With Halloween fast approaching (and on the back our review of pizzicato house track Nightmare last week), this week we turn the clock back to an acid house track dipped in horror.
“Where’s your child?
Do you know?
Look around.
Nowhere to be found.
Ha-ha-ha-ha-haaa!”
Commencing with a speeding car and a baby’s scream, and perforated throughout with the sound of breaking glass (what the hell is going on!?), Chris Westbrook’s Bam Bam released Where’s Your Child on Desire Records in 1988; echoing the positivity of the ‘Summer of Love’ with a soupçon of terror.

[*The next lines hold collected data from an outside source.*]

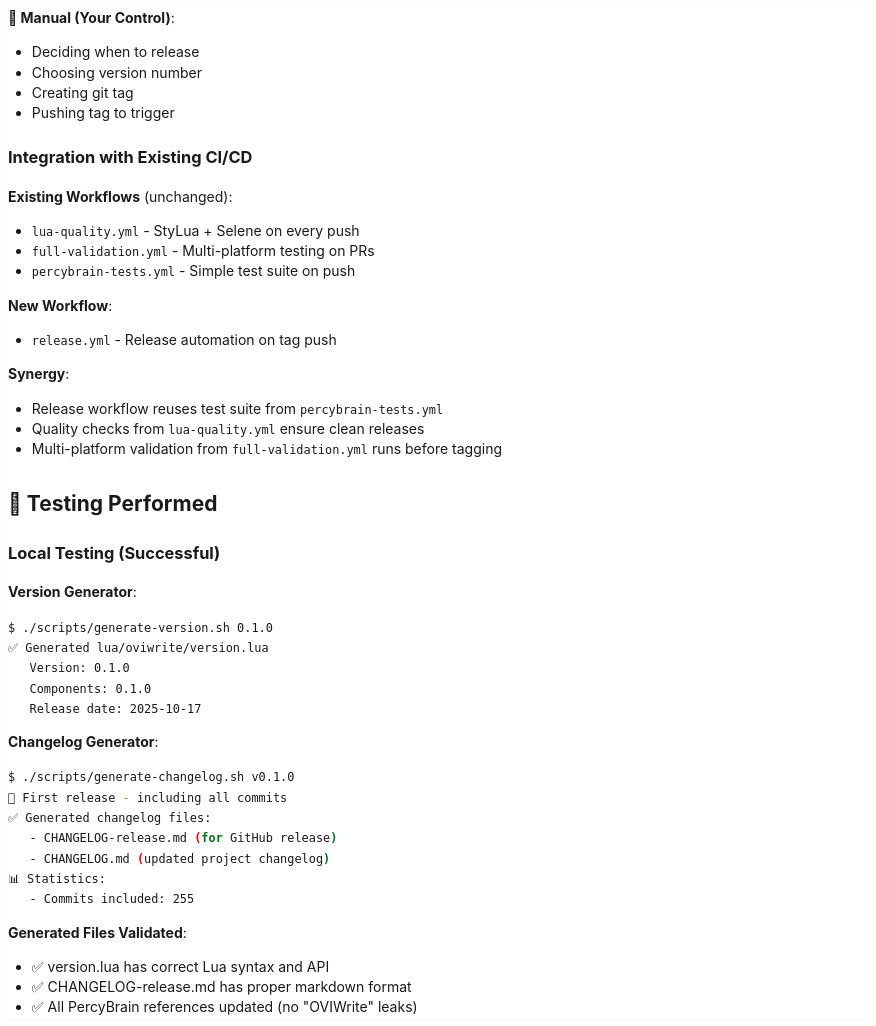 **🔧 Manual (Your Control)**:

- Deciding when to release
- Choosing version number
- Creating git tag
- Pushing tag to trigger

### Integration with Existing CI/CD

**Existing Workflows** (unchanged):

- `lua-quality.yml` - StyLua + Selene on every push
- `full-validation.yml` - Multi-platform testing on PRs
- `percybrain-tests.yml` - Simple test suite on push

**New Workflow**:

- `release.yml` - Release automation on tag push

**Synergy**:

- Release workflow reuses test suite from `percybrain-tests.yml`
- Quality checks from `lua-quality.yml` ensure clean releases
- Multi-platform validation from `full-validation.yml` runs before tagging

## 🧪 Testing Performed

### Local Testing (Successful)

**Version Generator**:

```bash
$ ./scripts/generate-version.sh 0.1.0
✅ Generated lua/oviwrite/version.lua
   Version: 0.1.0
   Components: 0.1.0
   Release date: 2025-10-17
```

**Changelog Generator**:

```bash
$ ./scripts/generate-changelog.sh v0.1.0
📝 First release - including all commits
✅ Generated changelog files:
   - CHANGELOG-release.md (for GitHub release)
   - CHANGELOG.md (updated project changelog)
📊 Statistics:
   - Commits included: 255
```

**Generated Files Validated**:

- ✅ version.lua has correct Lua syntax and API
- ✅ CHANGELOG-release.md has proper markdown format
- ✅ All PercyBrain references updated (no "OVIWrite" leaks)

In Rock & Roll Always Forgets, Chuck Eddy’s analysis of 25 years of music criticism, Where’s Your Child is described thus…
“Atop the slowest, sparest throb, gongs clank, babies scream, and this deep, electronically slowed vocal – half satyr, half Satan – groans ‘No one likes to be left alone/Especailly when they don’t know right from wrong.’ He starts laughing and cackling, but nothing’s funny.”
Notably, the track was covered by experimental band Coil in 2004, as part of their Black Antlers album, a sign of the track’s macabre longevity.
Best go to bed early tonight, kiddies…!
[Kudos to Shrinechick88 for the upload]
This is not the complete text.